Making the jumbo Banana Nut Muffins
This recipe couldn’t be easier! You only need a couple bowls – no stand mixer – and you’ll be eating these gorgeous gals within an hour. I truly prefer to make these as the jumbo version (makes 6), as it really makes me feel like I’ve just left the bakery with an epic muffin in hand. But, you can absolutely make these as standard muffins (12) and you will be just as pleased.
For both jumbo and regular, I use tulip parchment liners. For the jumbo, I just spread them out a bit and then the batter does the rest of the work. Line the muffin tin and preheat the oven to 425℉.
To make the muffins, start by mashing the bananas with a fork, keeping them relatively chunky. In one bowl, whisk together the dry ingredients (flour, baking soda, baking powder, salt, cinnamon), in a larger bowl, whisk together the wet ingredients (sugar, brown sugar, butter, vegetable oil, vanilla, egg, sour cream). Fold in the mashed banana to the wet ingredients.
Add the dry ingredients to the wet ingredients, including the walnuts, and fold until the flour is just incorporated. Watch this video to see how to do a proper folding technique if you’re unsure. Fill each muffin hole completely with batter so it’s in line with the opening of the hole – this part is crucial! This is how to achieve the best (and highest) muffin top possible.
Sprinkle the top of the batter with chopped walnuts and dememera or turbinado sugar (thick, crunchy granules). I highly suggest not skipping the sugar – the crunch it provides is unmatched!
Bake the jumbo muffins for 5 minutes at 425℉, then 400℉ for an additional 15-18 minutes. Bake the standard sized muffins for 5 minutes at 425℉, then 400℉ for an additional 11-14 minutes.
- You want your bananas to be EXTRA ripe. I’m talking barely any yellow left on the skin. Brown means flavor and sweetness.
- Don’t over mash those bananas. You want some chunks to remain so you get those lovely nanner bites strewn throughout.

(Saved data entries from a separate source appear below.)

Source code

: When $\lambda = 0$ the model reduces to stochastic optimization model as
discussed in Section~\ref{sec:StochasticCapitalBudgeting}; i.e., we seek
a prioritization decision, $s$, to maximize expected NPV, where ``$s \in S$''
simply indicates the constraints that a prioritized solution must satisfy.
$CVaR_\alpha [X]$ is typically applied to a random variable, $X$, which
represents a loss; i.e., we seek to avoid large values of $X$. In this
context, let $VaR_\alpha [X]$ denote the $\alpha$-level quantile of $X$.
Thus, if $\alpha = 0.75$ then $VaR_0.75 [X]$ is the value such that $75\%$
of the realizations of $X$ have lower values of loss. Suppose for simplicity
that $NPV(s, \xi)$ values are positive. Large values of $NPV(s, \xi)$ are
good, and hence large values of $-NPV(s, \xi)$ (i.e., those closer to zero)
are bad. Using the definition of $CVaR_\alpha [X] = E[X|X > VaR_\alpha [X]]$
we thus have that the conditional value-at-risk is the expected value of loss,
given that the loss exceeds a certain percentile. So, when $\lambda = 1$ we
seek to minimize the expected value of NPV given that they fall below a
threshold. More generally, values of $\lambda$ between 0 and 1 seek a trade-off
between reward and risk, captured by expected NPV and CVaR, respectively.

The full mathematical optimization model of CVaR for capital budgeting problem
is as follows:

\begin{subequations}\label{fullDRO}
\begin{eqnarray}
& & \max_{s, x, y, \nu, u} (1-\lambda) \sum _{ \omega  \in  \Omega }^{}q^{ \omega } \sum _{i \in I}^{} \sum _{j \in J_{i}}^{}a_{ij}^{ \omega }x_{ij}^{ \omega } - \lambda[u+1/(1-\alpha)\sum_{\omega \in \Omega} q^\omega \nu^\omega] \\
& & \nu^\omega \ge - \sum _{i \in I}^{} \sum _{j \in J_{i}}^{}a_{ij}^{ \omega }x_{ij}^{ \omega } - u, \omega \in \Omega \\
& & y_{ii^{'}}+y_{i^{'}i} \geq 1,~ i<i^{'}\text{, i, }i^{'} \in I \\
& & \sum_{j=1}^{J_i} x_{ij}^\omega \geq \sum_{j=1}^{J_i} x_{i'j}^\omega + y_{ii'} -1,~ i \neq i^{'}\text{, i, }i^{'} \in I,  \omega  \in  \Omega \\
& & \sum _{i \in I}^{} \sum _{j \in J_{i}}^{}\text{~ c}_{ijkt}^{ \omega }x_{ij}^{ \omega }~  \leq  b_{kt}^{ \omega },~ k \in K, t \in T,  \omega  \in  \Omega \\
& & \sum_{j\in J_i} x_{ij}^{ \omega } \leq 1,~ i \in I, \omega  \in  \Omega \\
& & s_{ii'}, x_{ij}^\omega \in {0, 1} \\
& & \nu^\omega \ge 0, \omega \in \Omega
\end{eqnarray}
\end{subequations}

- Do not over mix the batter – as soon as the dry ingredients are folded in, stop mixing.
- Need to make your own muffin liners? Watch this video!
- Fill those babies to the brim. We want high tops!
- Only partially cover the muffins for leftovers – completely covering them will make the tops soft and you’ll lose that crunch.
Looking for more muffins?
Banana Nut Muffins
- 6-hole jumbo muffin tin OR 12-hole standard muffin tin
- Cupcake liners
- 1 ½ cups all-purpose flour 180g
- 1 tsp baking soda 5g
- 1 tsp baking powder 5g
- ¼ tsp kosher salt
- ½ tsp ground cinnamon
- ½ cup granulated sugar 100g
- ¼ cup brown sugar 50g
- 6 T unsalted butter melted (85g)
- ¼ cup vegetable oil 56g
- 1 tsp vanilla paste or extract
- 1 large egg room temperature
- ¼ cup sour cream room temperature (60g)
- 3 medium bananas very ripe (~350g mashed)
- ½ cup chopped walnuts (54g) plus extra for the muffin tops
- Demerara or turbinado sugar for muffin tops optional (but one of the best parts)
- Preheat the oven to 425℉ and line a 6-hole jumbo muffin tin or a 12-hole normal muffin tin with cupcake liners.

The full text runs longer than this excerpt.